• What to produce
For the entries below, report every line that includes the word "list".

• Dataset records
****

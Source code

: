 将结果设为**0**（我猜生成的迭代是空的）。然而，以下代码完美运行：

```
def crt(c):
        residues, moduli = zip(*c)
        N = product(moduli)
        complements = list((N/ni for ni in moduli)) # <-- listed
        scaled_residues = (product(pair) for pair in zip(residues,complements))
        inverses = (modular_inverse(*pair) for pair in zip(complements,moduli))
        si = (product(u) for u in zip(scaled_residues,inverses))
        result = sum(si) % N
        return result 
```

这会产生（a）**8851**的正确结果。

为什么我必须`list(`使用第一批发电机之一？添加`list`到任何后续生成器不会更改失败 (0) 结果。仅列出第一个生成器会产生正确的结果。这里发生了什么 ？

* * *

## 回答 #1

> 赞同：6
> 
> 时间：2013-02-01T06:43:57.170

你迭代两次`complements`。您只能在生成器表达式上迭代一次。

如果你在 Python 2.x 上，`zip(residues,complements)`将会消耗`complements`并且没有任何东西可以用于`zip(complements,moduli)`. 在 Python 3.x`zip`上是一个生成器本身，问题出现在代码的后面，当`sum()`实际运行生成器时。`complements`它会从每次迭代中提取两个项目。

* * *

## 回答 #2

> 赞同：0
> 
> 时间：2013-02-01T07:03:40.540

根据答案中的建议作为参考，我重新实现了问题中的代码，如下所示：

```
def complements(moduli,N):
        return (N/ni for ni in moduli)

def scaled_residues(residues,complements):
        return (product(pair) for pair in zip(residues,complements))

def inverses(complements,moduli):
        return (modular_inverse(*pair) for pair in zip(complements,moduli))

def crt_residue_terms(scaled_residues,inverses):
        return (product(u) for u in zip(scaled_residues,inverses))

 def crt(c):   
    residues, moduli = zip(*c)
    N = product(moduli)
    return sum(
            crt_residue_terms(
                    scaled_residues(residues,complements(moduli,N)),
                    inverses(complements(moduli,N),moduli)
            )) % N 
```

****

• Exercise answer
        complements = list((N/ni for ni in moduli)) # <-- listed
为什么我必须`list(`使用第一批发电机之一？添加`list`到任何后续生成器不会更改失败 (0) 结果。仅列出第一个生成器会产生正确的结果。这里发生了什么 ？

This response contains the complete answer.